Dataset entries
┄┄┄┄┄┄

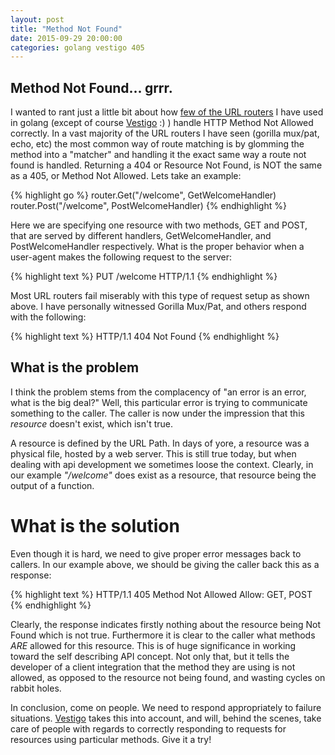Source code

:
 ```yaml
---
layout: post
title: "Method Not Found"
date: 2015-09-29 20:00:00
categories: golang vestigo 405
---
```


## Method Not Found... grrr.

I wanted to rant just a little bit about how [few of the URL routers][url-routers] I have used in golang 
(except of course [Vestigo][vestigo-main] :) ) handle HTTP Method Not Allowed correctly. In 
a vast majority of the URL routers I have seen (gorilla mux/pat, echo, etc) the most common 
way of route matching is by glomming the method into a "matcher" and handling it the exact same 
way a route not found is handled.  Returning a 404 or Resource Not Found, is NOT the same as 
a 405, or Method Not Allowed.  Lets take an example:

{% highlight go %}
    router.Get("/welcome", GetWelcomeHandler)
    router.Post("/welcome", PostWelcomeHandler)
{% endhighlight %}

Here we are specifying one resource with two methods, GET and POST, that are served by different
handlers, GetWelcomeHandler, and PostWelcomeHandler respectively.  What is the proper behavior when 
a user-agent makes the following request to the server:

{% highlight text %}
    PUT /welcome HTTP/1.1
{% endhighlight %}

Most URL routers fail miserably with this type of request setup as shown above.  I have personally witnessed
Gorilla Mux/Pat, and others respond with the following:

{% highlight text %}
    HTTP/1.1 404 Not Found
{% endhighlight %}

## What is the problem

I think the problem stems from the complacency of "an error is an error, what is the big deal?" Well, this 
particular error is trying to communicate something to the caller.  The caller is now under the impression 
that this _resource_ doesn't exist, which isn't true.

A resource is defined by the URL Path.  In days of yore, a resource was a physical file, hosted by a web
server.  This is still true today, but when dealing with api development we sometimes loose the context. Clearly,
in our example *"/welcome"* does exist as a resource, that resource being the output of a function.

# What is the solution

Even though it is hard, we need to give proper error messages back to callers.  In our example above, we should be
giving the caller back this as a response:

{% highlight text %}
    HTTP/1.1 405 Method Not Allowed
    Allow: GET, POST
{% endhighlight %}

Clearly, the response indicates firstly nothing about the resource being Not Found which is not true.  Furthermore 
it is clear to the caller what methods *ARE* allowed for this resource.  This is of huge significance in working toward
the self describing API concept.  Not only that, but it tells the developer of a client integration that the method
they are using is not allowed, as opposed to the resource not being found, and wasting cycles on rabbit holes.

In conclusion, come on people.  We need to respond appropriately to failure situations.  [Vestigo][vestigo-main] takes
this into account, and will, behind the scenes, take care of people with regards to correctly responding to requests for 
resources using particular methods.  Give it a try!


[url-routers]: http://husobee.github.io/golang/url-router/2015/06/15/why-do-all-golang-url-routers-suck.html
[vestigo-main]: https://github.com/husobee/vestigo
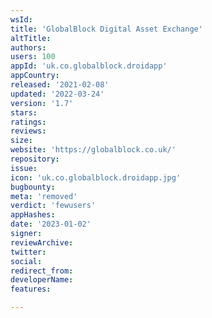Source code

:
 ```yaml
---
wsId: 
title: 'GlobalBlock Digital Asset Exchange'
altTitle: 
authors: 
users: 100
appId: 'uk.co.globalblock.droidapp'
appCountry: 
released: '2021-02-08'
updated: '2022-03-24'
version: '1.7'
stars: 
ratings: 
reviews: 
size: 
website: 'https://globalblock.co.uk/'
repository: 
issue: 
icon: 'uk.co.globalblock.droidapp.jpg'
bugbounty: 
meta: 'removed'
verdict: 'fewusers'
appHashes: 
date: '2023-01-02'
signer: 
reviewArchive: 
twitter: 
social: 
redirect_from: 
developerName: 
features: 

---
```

┄┄┄┄┄┄

*Exercise*.
The reply should hold only the lines running from the top of the records to the line containing "handlers, GetWelcomeHandler, and", both included, copied exactly with no pictures.

*Exercise result*.
Source code

:
 ```yaml
---
layout: post
title: "Method Not Found"
date: 2015-09-29 20:00:00
categories: golang vestigo 405
---
```


## Method Not Found... grrr.

I wanted to rant just a little bit about how [few of the URL routers][url-routers] I have used in golang 
(except of course [Vestigo][vestigo-main] :) ) handle HTTP Method Not Allowed correctly. In 
a vast majority of the URL routers I have seen (gorilla mux/pat, echo, etc) the most common 
way of route matching is by glomming the method into a "matcher" and handling it the exact same 
way a route not found is handled.  Returning a 404 or Resource Not Found, is NOT the same as 
a 405, or Method Not Allowed.  Lets take an example:

{% highlight go %}
    router.Get("/welcome", GetWelcomeHandler)
    router.Post("/welcome", PostWelcomeHandler)
{% endhighlight %}

Here we are specifying one resource with two methods, GET and POST, that are served by different
handlers, GetWelcomeHandler, and PostWelcomeHandler respectively.  What is the proper behavior when 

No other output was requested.